Marvellous Sid. Best cycling jersey of all time.

This thread has been a joy lately. :clap:

I always liked this one myself, another work of art. Looked a little bit gay but then that was part of its charm. Greg Lemond sported a magnificently flamboyant rainbow version of it during his time as world champion.

http://www.prendas.co.uk/images/full/20090324-z-retro-cycling-jersey.jpg

That’s a definite Roy Liechtenstein sidney. Pop art at its best.

http://www.luxq.com/wp-content/uploads/2012/03/royl_blam350x300.jpg

He certainly did. I also like the old Tour Combine jersey, must find a picture and throw it up.

https://www.youtube.com/watch?v=http://www.youtube.com/watch?v=JFhDvjIcTXE

The Tate would want to buck up.

SS*

what is your opinion on videoart?
i was in the museum of modern art in franfurt in january and there was a Douglas Gordon exhibition
Gordon is the guy who directed the zidane film and they had they the whole set organised in a huge room
It comprised of over 50 telvisions randomly scattered on the floor all playing different peices of the movie at once.

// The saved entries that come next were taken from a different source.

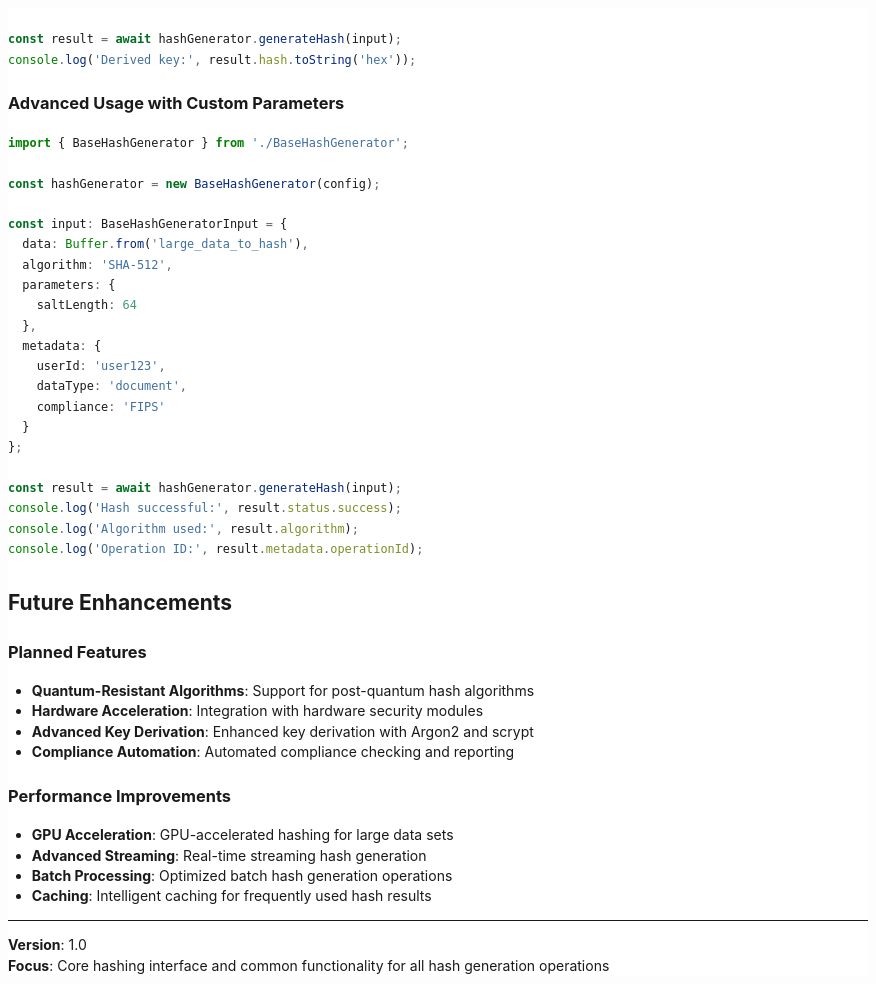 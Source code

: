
 ```typescript

const result = await hashGenerator.generateHash(input);
console.log('Derived key:', result.hash.toString('hex'));
```

### **Advanced Usage with Custom Parameters**
```typescript
import { BaseHashGenerator } from './BaseHashGenerator';

const hashGenerator = new BaseHashGenerator(config);

const input: BaseHashGeneratorInput = {
  data: Buffer.from('large_data_to_hash'),
  algorithm: 'SHA-512',
  parameters: {
    saltLength: 64
  },
  metadata: {
    userId: 'user123',
    dataType: 'document',
    compliance: 'FIPS'
  }
};

const result = await hashGenerator.generateHash(input);
console.log('Hash successful:', result.status.success);
console.log('Algorithm used:', result.algorithm);
console.log('Operation ID:', result.metadata.operationId);
```

## Future Enhancements

### **Planned Features**
- **Quantum-Resistant Algorithms**: Support for post-quantum hash algorithms
- **Hardware Acceleration**: Integration with hardware security modules
- **Advanced Key Derivation**: Enhanced key derivation with Argon2 and scrypt
- **Compliance Automation**: Automated compliance checking and reporting

### **Performance Improvements**
- **GPU Acceleration**: GPU-accelerated hashing for large data sets
- **Advanced Streaming**: Real-time streaming hash generation
- **Batch Processing**: Optimized batch hash generation operations
- **Caching**: Intelligent caching for frequently used hash results

---

**Version**: 1.0  
**Focus**: Core hashing interface and common functionality for all hash generation operations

i thought it was truly bizarre and did not for one second appreciate the effort

http://www.youtube.com/watch?v=IJNPDlzF4Wg

Grrr. Any cunt doing that to a Rothko should be locked up.

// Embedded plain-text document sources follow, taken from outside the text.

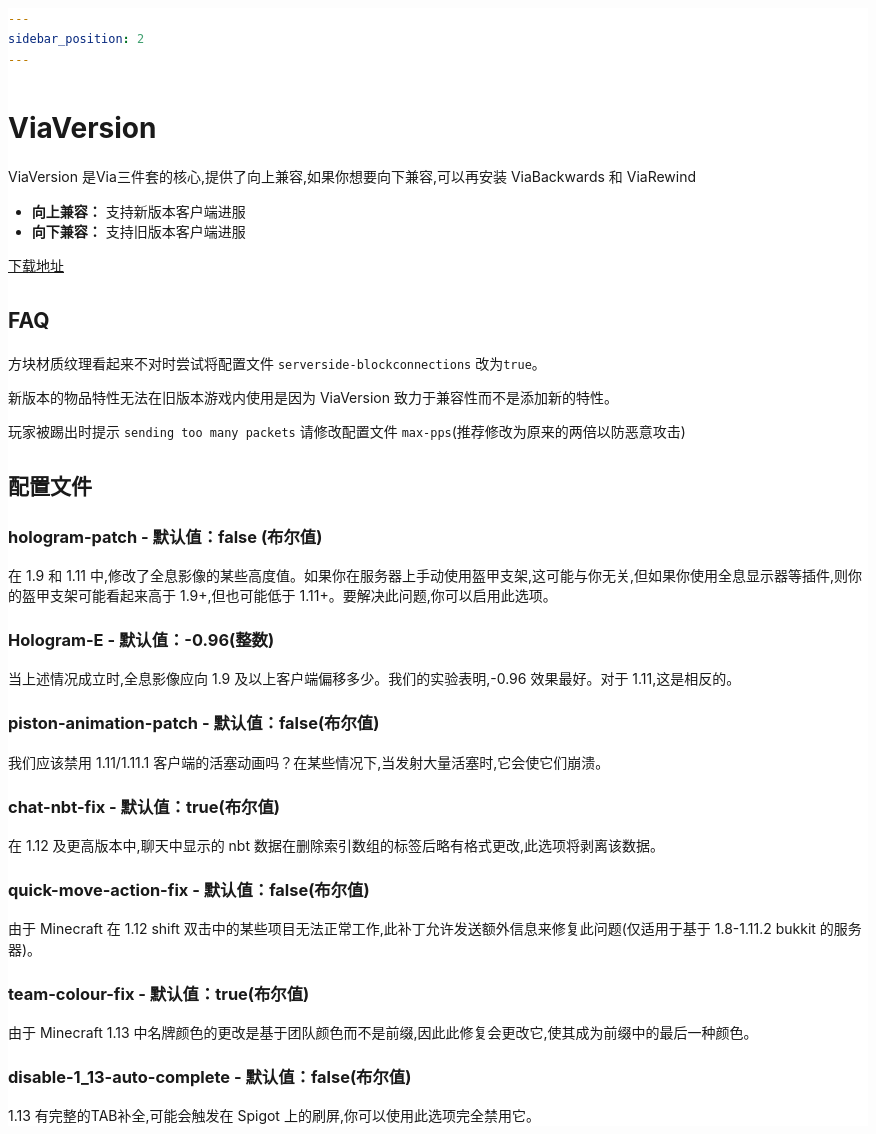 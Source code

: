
 ```yaml
---
sidebar_position: 2
---
```


# ViaVersion

ViaVersion 是Via三件套的核心,提供了向上兼容,如果你想要向下兼容,可以再安装 ViaBackwards 和 ViaRewind

- **向上兼容：** 支持新版本客户端进服
- **向下兼容：** 支持旧版本客户端进服

[下载地址](https://ci.viaversion.com/job/ViaVersion/)

## FAQ

方块材质纹理看起来不对时尝试将配置文件 `serverside-blockconnections` 改为`true`。

新版本的物品特性无法在旧版本游戏内使用是因为 ViaVersion 致力于兼容性而不是添加新的特性。

玩家被踢出时提示 `sending too many packets` 请修改配置文件 `max-pps`(推荐修改为原来的两倍以防恶意攻击)

## 配置文件

### hologram-patch - 默认值：false (布尔值)

在 1.9 和 1.11 中,修改了全息影像的某些高度值。如果你在服务器上手动使用盔甲支架,这可能与你无关,但如果你使用全息显示器等插件,则你的盔甲支架可能看起来高于 1.9+,但也可能低于 1.11+。要解决此问题,你可以启用此选项。

### Hologram-E - 默认值：-0.96(整数)

当上述情况成立时,全息影像应向 1.9 及以上客户端偏移多少。我们的实验表明,-0.96 效果最好。对于 1.11,这是相反的。

### piston-animation-patch - 默认值：false(布尔值)

我们应该禁用 1.11/1.11.1 客户端的活塞动画吗？在某些情况下,当发射大量活塞时,它会使它们崩溃。

### chat-nbt-fix - 默认值：true(布尔值)

在 1.12 及更高版本中,聊天中显示的 nbt 数据在删除索引数组的标签后略有格式更改,此选项将剥离该数据。

### quick-move-action-fix - 默认值：false(布尔值)

由于 Minecraft 在 1.12 shift 双击中的某些项目无法正常工作,此补丁允许发送额外信息来修复此问题(仅适用于基于 1.8-1.11.2 bukkit 的服务器)。

### team-colour-fix - 默认值：true(布尔值)

由于 Minecraft 1.13 中名牌颜色的更改是基于团队颜色而不是前缀,因此此修复会更改它,使其成为前缀中的最后一种颜色。

### disable-1_13-auto-complete - 默认值：false(布尔值)

1.13 有完整的TAB补全,可能会触发在 Spigot 上的刷屏,你可以使用此选项完全禁用它。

That’s a great clip. Your man sounds like he thought he was making one of the great statements in the history of art :lol:

Art students for you.

I like feature films as art but I’m afraid I am not avant garde enough to get excited about video art. I’m sure we’ll all look like fools in about 50 years when we have just utterly ignored possibly our age’s version of Die Blaue Reiter, Fauvism and Post Impressionism. I am conservative by nature and as has been pointed out by erudite forumites, also an Uncle Tom so I should think I would have had as dim a view of the above movements in their time as I do of videoart now. Quite possibly I would have had Kandinsky arrested as a degenerate had I been active in pre war Germany.

I can’t see this being serious, there will be no paint loss and this spray paint will come off handy enough I’d say.

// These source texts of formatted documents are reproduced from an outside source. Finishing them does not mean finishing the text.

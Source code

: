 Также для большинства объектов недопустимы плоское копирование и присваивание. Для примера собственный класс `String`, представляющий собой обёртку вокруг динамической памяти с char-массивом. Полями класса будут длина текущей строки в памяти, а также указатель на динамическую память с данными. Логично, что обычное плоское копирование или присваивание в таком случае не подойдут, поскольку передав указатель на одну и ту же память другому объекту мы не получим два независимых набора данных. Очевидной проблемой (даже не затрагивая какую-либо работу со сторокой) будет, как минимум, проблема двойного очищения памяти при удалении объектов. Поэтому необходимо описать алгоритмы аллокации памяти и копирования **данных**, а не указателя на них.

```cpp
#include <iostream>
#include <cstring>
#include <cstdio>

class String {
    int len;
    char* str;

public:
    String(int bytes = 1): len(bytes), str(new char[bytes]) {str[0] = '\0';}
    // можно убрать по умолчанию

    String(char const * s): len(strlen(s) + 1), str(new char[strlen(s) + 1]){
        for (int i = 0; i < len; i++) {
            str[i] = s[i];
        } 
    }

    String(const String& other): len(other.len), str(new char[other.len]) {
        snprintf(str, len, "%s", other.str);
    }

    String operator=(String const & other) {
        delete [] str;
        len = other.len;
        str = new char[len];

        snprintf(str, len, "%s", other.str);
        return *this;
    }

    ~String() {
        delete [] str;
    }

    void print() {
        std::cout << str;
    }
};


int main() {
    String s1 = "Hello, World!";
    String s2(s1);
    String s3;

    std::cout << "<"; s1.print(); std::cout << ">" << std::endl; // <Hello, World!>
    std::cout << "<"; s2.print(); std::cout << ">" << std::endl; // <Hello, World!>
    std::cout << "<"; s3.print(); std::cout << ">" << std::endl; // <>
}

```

You say that, but I have already googled ‘Yellowism’ on the back of this guy’s stunt.
http://www.thisisyellowism.com/

What is it?

It’s about yellow.

I would have thought yellow is the least revolutionary of colours.

I had a 2 hour window to work with in the National Art Gallery in Trafalgar sq on Thursday evening. I cold have spent the whole day there.

For absolute attention to detail the winner for me was ‘Supper at Emmaus’ by Caravaggio. You could sit for hours taking it all in. I am not overly enthused with his physical image of Jesus, I always had him down as a more Kev type physical specimen.

If I had to pick a piece to hang in my sitting room it would probably be this one… The Hay Wain by John Constable. Probably the muldoon in me but this is a wonderful piece of art.